Notch In Space: 0x10c Revealed
Markus Persson's put a name and a description to the Elite-inspired space game he's been teasing Twitter about recently, and it's pretty obvious this is going to be a full-fat endeavour rather than another micro-project. 0x10c is the game's name, how it's pronounced is anyone's guess but I'm gonna go with 'Derek'. It's a reference to a programming error that caused space travellers (from an alternate 1988 where the space race hadn't ended) going into deep sleep to stay under for billions of years.
Quoth Derek's website, “It’s now the year 281 474 976 712 644 AD, and the first lost people are starting to wake up to a universe on the brink of extinction, with all remote galaxies forever lost to red shift, star formation long since ended, and massive black holes dominating the galaxy.”
0x10c appears to be two-handed offering: in one, space travel, combat, mining, looting, planet-hopping and a multiverse economy. In the other, an in-game computer with "a fully functioning emulated 16 bit CPU that can be used to control your entire ship, or just to play games on while waiting for a large mining operation to finish." Which, if you squint, makes this boldly going where no Notch has gone before a little like Minecraft after all. The adventure element twinned with the no-rules player agency element, in this case virtual programming.
You can find some specs and sample code for said CPU, known as the DCPU-16 here, if you're of a mind to.

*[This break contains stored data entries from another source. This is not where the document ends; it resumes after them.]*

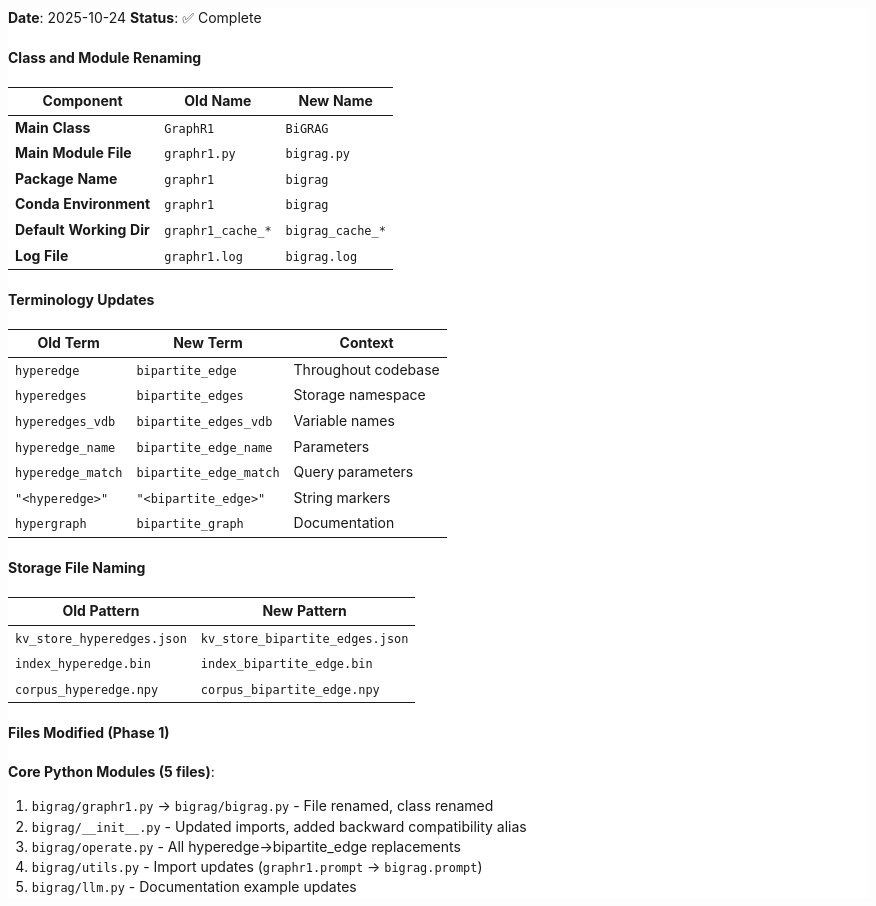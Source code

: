 **Date**: 2025-10-24
**Status**: ✅ Complete

#### Class and Module Renaming

| Component | Old Name | New Name |
|-----------|----------|----------|
| **Main Class** | `GraphR1` | `BiGRAG` |
| **Main Module File** | `graphr1.py` | `bigrag.py` |
| **Package Name** | `graphr1` | `bigrag` |
| **Conda Environment** | `graphr1` | `bigrag` |
| **Default Working Dir** | `graphr1_cache_*` | `bigrag_cache_*` |
| **Log File** | `graphr1.log` | `bigrag.log` |

#### Terminology Updates

| Old Term | New Term | Context |
|----------|----------|---------|
| `hyperedge` | `bipartite_edge` | Throughout codebase |
| `hyperedges` | `bipartite_edges` | Storage namespace |
| `hyperedges_vdb` | `bipartite_edges_vdb` | Variable names |
| `hyperedge_name` | `bipartite_edge_name` | Parameters |
| `hyperedge_match` | `bipartite_edge_match` | Query parameters |
| `"<hyperedge>"` | `"<bipartite_edge>"` | String markers |
| `hypergraph` | `bipartite_graph` | Documentation |

#### Storage File Naming

| Old Pattern | New Pattern |
|-------------|-------------|
| `kv_store_hyperedges.json` | `kv_store_bipartite_edges.json` |
| `index_hyperedge.bin` | `index_bipartite_edge.bin` |
| `corpus_hyperedge.npy` | `corpus_bipartite_edge.npy` |

#### Files Modified (Phase 1)

**Core Python Modules (5 files)**:
1. `bigrag/graphr1.py` → `bigrag/bigrag.py` - File renamed, class renamed
2. `bigrag/__init__.py` - Updated imports, added backward compatibility alias
3. `bigrag/operate.py` - All hyperedge→bipartite_edge replacements
4. `bigrag/utils.py` - Import updates (`graphr1.prompt` → `bigrag.prompt`)
5. `bigrag/llm.py` - Documentation example updates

There are no screenshots, release dates or suchlike for the game itself available yet, but a more comprehensive list of planned featres and discussion on how the emulated CPU works is over on 0x10c's site.

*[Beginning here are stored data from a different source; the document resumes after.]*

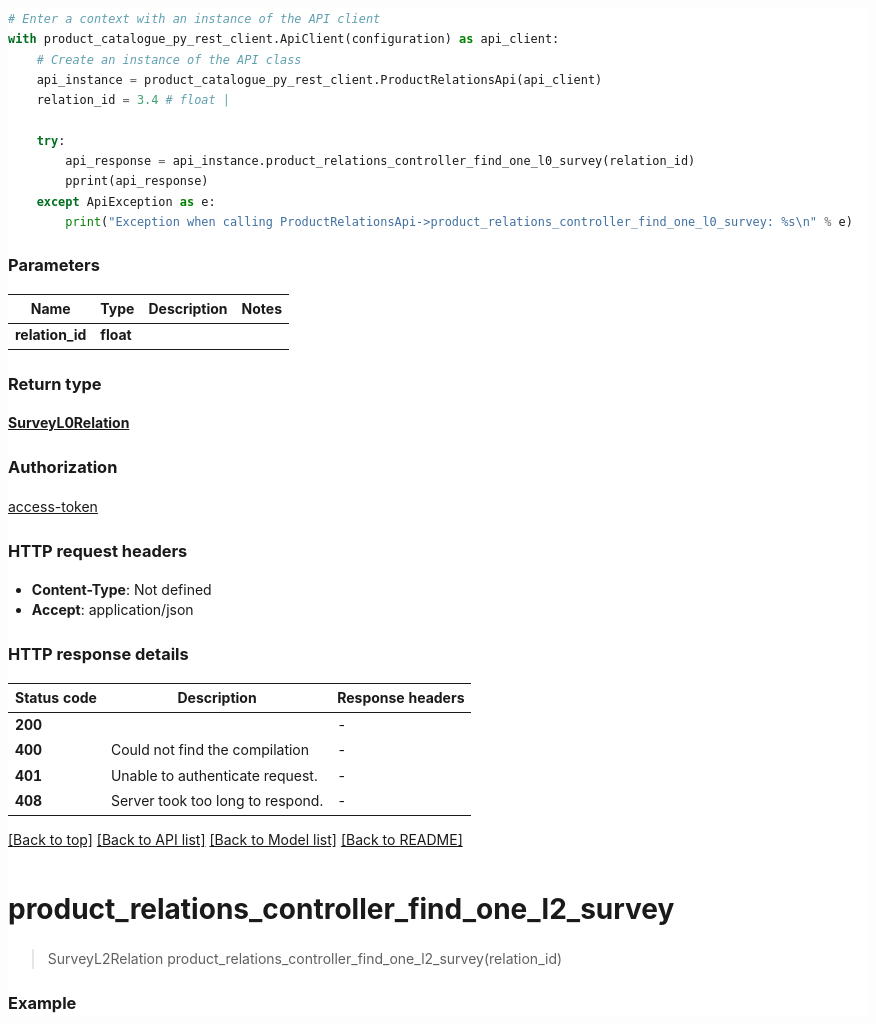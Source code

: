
 ```python
# Enter a context with an instance of the API client
with product_catalogue_py_rest_client.ApiClient(configuration) as api_client:
    # Create an instance of the API class
    api_instance = product_catalogue_py_rest_client.ProductRelationsApi(api_client)
    relation_id = 3.4 # float | 

    try:
        api_response = api_instance.product_relations_controller_find_one_l0_survey(relation_id)
        pprint(api_response)
    except ApiException as e:
        print("Exception when calling ProductRelationsApi->product_relations_controller_find_one_l0_survey: %s\n" % e)
```

### Parameters

Name | Type | Description  | Notes
------------- | ------------- | ------------- | -------------
 **relation_id** | **float**|  | 

### Return type

[**SurveyL0Relation**](SurveyL0Relation.md)

### Authorization

[access-token](../README.md#access-token)

### HTTP request headers

 - **Content-Type**: Not defined
 - **Accept**: application/json

### HTTP response details
| Status code | Description | Response headers |
|-------------|-------------|------------------|
**200** |  |  -  |
**400** | Could not find the compilation |  -  |
**401** | Unable to authenticate request. |  -  |
**408** | Server took too long to respond. |  -  |

[[Back to top]](#) [[Back to API list]](../README.md#documentation-for-api-endpoints) [[Back to Model list]](../README.md#documentation-for-models) [[Back to README]](../README.md)

# **product_relations_controller_find_one_l2_survey**
> SurveyL2Relation product_relations_controller_find_one_l2_survey(relation_id)



### Example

Just one more thing. There will be a multiplayer aspect to this, set with one persistent, connected 'multiverse' which in turn means "The cost of the game is still undecided, but it's likely there will be a monthly fee for joining the Multiverse as we are going to emulate all computers and physics even when players aren't logged in. Single player won't have any recurring fees."
Is that a worried throat-clearing from somewhere in Iceland I can hear?